Write the listing out again word for word. Pictures do not belong in the copy.

§ Supplied records:
Start of Block

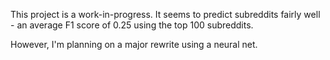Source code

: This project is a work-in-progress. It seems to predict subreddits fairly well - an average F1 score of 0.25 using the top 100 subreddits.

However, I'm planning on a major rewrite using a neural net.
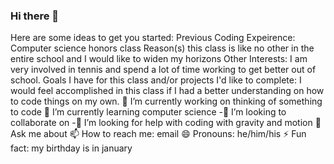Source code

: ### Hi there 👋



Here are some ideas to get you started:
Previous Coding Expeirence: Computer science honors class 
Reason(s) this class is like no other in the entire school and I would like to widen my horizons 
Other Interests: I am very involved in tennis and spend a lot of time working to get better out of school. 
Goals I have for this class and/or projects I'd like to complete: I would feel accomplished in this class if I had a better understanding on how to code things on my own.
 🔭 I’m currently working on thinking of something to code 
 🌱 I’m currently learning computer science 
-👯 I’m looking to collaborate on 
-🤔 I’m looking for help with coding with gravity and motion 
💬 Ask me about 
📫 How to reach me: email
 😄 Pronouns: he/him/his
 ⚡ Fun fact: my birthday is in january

End of Block

§ Result of this exercise:
Source code

: This project is a work-in-progress. It seems to predict subreddits fairly well - an average F1 score of 0.25 using the top 100 subreddits.

However, I'm planning on a major rewrite using a neural net.
Source code

: ### Hi there 👋



Here are some ideas to get you started:
Previous Coding Expeirence: Computer science honors class 
Reason(s) this class is like no other in the entire school and I would like to widen my horizons 
Other Interests: I am very involved in tennis and spend a lot of time working to get better out of school. 
Goals I have for this class and/or projects I'd like to complete: I would feel accomplished in this class if I had a better understanding on how to code things on my own.
 🔭 I’m currently working on thinking of something to code 
 🌱 I’m currently learning computer science 
-👯 I’m looking to collaborate on 
-🤔 I’m looking for help with coding with gravity and motion 
💬 Ask me about 
📫 How to reach me: email
 😄 Pronouns: he/him/his
 ⚡ Fun fact: my birthday is in january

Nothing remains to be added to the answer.